# dimming LED



## te12co2w (Jun 3, 2007)

I am trying to put a dimmer on some LED tape. 120v. The customer supplied the tape and driver. Above cabinet lighting. 60 watt driver. Wall switch to receptacle above cabinet for driverI e-mailed Lutron and asked what driver they would recommend for something like this. The driver didn't have much info on it. I'm not sure it even had a manufacturer name, but I gave them the info I had. I can't remember what that info was now. Lutron responded by saying they couldn't recommend anything because that info was not in their system. They said to contact the manufacturer. I did a short search but of course found nothing. So I went through the Lutron list of led dimmers and tried one. DVCL-153PR-WH. That didn't do it. Then I bought a P&S H703PTUTC that my supplier thought might do the trick. It didn't work either. Is there some dimmer that anyone uses in this application?


----------



## Dennis Alwon (May 9, 2009)

Is the driver dimmable. Not all LED's are dimmable. Lutron as a CL dimmer or possibly a very expensive electronic low voltage dimmer that may work but you are shooting in the dark without that info


----------



## jw0445 (Oct 9, 2009)

The customer supplied the materials. Let the customer supply the dimmer. Why are you wasting time on this?


----------



## te12co2w (Jun 3, 2007)

jw0445 said:


> The customer supplied the materials. Let the customer supply the dimmer. Why are you wasting time on this?


 Thanks for that.


----------



## jw0445 (Oct 9, 2009)

Sorry, didn't mean anything towards you. It just burns me up when customers think they're saving money by supplying materials leaving the electrician to fill in the gaps.


----------



## Kaffeene (Feb 11, 2014)

What Dennis said. LED tape AND driver must be of the dimmable type. Then you would need a dimmer compatible with the driver. 

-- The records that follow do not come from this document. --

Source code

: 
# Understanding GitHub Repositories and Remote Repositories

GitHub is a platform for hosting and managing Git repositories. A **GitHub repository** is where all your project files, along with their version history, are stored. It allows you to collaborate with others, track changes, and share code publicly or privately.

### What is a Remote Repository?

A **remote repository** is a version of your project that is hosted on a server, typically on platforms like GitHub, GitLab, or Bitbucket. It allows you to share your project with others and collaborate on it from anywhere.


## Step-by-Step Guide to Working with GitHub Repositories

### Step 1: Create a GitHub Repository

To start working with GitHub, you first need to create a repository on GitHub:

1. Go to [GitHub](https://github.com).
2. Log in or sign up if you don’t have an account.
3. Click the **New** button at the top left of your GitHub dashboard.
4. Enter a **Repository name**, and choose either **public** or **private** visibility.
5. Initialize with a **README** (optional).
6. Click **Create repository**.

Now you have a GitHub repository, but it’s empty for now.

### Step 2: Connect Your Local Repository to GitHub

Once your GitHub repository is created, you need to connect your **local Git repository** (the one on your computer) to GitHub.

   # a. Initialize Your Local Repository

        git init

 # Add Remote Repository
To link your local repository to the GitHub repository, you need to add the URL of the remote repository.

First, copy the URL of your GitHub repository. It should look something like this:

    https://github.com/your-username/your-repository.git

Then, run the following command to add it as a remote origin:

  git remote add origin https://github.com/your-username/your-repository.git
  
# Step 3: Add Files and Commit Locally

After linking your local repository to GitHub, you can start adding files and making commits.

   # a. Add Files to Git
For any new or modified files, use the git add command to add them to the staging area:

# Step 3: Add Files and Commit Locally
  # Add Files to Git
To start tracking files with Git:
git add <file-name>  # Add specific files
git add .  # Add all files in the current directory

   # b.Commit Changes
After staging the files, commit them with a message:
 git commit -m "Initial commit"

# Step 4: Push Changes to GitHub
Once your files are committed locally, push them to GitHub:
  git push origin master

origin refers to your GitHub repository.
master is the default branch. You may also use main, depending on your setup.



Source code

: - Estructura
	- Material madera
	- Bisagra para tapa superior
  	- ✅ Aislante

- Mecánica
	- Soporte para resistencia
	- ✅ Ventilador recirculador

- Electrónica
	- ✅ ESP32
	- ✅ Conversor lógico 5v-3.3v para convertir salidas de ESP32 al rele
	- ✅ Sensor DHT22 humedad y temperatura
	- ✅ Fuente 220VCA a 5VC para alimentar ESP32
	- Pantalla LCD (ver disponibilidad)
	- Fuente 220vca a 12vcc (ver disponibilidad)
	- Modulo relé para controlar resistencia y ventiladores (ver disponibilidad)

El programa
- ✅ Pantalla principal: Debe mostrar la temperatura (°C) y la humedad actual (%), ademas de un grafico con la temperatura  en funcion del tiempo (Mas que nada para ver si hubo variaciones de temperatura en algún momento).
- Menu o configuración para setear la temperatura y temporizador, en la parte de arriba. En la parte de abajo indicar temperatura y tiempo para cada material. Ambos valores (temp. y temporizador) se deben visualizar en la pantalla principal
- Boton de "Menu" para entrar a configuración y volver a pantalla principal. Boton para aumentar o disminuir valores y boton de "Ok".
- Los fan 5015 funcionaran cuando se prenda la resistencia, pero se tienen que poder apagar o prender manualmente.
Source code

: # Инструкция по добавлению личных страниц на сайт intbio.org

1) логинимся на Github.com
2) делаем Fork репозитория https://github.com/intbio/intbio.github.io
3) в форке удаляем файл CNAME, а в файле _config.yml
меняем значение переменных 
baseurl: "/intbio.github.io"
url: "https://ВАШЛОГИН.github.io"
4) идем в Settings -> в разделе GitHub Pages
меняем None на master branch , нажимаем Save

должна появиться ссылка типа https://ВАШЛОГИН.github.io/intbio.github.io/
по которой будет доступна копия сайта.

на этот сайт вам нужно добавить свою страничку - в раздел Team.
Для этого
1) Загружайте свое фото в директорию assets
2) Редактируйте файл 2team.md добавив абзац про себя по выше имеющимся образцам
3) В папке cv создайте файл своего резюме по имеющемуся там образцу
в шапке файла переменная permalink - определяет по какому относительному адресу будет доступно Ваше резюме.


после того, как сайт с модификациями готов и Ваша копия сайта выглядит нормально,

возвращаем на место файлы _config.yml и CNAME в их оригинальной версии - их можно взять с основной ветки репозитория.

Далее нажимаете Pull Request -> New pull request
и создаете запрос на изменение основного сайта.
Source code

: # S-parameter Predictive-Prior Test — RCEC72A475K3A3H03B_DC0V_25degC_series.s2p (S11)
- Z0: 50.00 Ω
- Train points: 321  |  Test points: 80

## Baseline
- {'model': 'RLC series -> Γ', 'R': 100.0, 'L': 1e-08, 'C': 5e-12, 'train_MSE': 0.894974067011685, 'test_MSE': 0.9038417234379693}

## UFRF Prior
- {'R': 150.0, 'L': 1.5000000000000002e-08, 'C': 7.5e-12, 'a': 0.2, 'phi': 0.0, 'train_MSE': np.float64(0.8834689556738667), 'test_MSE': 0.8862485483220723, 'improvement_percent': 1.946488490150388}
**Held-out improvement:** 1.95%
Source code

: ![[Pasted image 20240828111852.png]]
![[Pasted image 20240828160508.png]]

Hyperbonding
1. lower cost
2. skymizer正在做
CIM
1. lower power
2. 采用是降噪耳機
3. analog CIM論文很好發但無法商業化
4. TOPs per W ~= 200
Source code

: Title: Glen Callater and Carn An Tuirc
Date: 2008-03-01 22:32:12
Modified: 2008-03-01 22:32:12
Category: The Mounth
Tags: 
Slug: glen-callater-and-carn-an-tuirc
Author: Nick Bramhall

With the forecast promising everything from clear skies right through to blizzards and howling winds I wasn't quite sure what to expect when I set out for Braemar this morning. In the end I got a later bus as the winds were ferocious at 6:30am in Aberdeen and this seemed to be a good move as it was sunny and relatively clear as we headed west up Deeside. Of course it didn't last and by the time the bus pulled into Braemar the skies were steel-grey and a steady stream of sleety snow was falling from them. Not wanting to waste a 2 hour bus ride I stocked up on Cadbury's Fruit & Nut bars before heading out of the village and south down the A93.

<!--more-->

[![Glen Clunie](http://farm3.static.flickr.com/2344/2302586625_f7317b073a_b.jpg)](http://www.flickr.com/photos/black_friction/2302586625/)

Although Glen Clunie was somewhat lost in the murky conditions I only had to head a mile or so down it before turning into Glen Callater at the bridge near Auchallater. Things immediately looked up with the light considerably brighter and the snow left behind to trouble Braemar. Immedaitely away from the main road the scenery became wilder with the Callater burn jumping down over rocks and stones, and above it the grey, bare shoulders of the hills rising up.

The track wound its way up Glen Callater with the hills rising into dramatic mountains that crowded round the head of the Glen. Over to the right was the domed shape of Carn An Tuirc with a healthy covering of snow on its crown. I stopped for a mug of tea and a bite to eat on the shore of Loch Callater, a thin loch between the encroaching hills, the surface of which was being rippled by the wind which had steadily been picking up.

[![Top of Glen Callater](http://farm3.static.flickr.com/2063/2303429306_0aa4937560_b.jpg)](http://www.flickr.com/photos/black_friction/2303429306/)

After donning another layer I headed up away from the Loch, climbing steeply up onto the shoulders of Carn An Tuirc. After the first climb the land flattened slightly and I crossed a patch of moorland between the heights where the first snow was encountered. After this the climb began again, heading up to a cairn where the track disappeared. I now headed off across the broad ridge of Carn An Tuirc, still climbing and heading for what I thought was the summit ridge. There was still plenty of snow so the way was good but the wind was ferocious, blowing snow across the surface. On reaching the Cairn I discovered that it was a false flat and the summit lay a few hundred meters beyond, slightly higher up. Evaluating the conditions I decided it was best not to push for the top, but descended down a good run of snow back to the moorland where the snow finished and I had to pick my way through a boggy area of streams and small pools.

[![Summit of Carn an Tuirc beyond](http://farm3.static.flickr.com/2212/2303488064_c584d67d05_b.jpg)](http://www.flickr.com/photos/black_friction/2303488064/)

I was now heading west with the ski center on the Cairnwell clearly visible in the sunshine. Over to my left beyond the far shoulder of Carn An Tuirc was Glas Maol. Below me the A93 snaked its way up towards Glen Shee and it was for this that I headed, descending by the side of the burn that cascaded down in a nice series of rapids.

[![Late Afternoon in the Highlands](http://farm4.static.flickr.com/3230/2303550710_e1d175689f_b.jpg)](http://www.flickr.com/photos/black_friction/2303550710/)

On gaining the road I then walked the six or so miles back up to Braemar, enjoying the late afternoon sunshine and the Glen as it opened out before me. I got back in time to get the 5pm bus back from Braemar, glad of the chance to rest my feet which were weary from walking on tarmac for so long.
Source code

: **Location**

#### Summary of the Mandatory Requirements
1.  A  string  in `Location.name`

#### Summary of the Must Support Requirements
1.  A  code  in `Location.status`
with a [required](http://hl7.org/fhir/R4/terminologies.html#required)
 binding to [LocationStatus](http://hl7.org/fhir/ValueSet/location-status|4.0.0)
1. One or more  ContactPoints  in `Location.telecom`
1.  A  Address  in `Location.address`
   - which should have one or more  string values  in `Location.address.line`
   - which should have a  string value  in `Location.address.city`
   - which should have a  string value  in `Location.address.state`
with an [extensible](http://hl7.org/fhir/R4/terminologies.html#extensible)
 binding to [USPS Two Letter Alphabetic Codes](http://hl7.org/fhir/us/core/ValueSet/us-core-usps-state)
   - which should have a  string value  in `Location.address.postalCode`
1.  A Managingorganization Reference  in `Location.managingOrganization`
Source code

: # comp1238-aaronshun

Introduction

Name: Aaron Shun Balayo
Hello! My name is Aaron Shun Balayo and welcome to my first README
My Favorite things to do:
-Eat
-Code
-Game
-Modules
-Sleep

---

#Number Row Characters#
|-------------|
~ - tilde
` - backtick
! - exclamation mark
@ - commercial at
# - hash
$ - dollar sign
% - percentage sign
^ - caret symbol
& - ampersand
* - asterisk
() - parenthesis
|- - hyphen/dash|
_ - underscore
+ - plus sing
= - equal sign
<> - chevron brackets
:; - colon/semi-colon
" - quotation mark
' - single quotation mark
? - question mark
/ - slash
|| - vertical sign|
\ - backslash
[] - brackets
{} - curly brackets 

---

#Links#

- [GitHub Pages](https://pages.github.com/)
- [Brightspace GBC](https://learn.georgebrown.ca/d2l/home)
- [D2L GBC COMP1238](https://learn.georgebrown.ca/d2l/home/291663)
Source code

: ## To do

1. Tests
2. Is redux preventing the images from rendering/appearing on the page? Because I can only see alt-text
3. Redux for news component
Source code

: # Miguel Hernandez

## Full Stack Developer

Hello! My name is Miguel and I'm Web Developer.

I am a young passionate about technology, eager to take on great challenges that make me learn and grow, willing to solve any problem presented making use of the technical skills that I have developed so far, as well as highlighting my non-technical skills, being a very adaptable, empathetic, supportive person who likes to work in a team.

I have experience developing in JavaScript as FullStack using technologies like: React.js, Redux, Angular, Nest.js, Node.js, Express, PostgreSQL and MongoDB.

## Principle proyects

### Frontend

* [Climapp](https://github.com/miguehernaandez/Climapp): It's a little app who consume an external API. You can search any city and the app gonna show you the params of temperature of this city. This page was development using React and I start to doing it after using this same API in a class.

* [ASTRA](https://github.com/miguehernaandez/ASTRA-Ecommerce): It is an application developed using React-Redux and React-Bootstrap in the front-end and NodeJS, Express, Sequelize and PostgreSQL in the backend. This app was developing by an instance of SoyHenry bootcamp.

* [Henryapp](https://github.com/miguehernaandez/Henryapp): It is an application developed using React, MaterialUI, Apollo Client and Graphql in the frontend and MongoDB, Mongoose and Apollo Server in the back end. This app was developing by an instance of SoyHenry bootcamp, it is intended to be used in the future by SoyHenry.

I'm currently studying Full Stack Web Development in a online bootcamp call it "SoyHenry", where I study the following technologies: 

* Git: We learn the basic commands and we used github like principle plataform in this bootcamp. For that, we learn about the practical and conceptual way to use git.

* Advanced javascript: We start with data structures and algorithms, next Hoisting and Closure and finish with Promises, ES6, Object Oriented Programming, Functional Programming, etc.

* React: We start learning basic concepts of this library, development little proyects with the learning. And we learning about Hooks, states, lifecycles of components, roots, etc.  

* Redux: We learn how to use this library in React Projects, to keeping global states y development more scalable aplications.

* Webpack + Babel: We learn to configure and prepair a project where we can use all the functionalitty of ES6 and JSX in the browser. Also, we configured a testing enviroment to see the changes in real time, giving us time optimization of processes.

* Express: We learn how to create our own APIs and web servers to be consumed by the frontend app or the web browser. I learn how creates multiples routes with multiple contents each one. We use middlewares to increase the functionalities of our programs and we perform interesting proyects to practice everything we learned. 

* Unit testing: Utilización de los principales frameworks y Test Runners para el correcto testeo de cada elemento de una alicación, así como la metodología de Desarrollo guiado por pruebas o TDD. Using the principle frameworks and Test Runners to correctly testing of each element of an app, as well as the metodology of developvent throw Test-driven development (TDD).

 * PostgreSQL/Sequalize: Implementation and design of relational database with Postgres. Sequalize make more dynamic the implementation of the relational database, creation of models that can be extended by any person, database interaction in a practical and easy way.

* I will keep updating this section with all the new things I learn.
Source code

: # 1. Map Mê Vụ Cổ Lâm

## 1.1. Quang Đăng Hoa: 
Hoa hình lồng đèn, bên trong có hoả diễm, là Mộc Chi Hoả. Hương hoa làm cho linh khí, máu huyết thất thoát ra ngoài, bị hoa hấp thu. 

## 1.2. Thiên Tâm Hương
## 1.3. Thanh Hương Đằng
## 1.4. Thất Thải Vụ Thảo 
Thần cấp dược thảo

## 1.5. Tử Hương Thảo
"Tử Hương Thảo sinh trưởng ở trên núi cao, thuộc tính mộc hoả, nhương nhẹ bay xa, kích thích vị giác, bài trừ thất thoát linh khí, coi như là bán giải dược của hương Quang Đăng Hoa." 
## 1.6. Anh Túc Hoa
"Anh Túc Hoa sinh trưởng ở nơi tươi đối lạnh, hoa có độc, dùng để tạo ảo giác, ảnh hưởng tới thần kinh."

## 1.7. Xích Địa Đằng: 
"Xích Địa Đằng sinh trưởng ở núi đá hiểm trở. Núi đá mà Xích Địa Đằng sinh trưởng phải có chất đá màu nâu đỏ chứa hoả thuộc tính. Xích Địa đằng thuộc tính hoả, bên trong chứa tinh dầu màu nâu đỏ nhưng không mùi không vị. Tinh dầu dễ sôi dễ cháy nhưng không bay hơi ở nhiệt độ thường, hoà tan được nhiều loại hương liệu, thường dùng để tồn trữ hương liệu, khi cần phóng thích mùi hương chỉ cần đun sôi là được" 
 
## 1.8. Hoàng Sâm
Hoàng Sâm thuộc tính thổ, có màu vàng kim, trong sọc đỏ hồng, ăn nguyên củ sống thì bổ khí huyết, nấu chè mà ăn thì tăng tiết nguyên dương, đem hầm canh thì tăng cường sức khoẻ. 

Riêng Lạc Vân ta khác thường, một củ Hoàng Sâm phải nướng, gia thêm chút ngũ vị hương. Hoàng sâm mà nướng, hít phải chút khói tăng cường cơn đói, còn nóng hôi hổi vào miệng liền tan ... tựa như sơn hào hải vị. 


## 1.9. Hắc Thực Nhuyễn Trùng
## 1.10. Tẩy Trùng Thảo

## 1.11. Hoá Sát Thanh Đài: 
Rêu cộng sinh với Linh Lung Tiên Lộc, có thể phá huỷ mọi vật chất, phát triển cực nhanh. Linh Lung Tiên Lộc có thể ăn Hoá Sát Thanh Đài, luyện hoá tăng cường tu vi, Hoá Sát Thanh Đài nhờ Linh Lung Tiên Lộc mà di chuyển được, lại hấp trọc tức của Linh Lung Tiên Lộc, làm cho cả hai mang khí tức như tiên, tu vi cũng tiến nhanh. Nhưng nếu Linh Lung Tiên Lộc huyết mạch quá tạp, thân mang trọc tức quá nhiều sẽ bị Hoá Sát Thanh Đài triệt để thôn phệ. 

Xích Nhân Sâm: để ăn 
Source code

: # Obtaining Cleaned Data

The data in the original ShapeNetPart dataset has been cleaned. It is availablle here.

If the driver and tape are dimmable then even the Lutron CL dimmer should probably dim it, but maybe not correctly, it may not be the right dimmer for that driver and it could require an ELV dimmer. Cooper has a all in one dimmer that is not too expensive. About 1/3 the price of the Lutron one.

What brand tape and driver? Ask the customer. Perhaps it's not even dimmable, in which case it's not your responsibility.


----------



## mdnitedrftr (Aug 21, 2013)

jw0445 said:


> The customer supplied the materials. Let the customer supply the dimmer. Why are you wasting time on this?


I agree. Unless this is a really good customer, I would say, "Sorry, you're going to have to call the manufacturer to see which dimmer is compatible with the driver."


----------



## Kaffeene (Feb 11, 2014)

I had a customer last year buy a ceiling fan / light kit and dimmable remote kit. Called me to install and everything went well until I realized the light kit was made for GU24 CFL's with a max wattage of 13W per socket. It included Non-dimmable bulbs.

So I told the customer they have a few options. 

They could operate the fan via the chains on the fan and light instead of the remote. (not very favorable)

Get a new remote without dimming capability.

Don't use the dimmer on the remote and just press for on/off function.

Or get different GU24 CFL bulbs that are dimmable. (I gave her a link to the bulbs at HD):thumbsup:

She text and called me complaining about flickering, and I kept telling her to order the dimmable bulbs or I could even order them and come install them. I even offered to come by for free and just charge her for the bulbs since she is located in my town. 
Of course none of these things pleased her and she sent me a text saying, how she can't get any customer service and the situation is horrible. 
Never heard from her after that. :001_huh:


----------



## te12co2w (Jun 3, 2007)

jw0445 said:


> Sorry, didn't mean anything towards you. It just burns me up when customers think they're saving money by supplying materials leaving the electrician to fill in the gaps.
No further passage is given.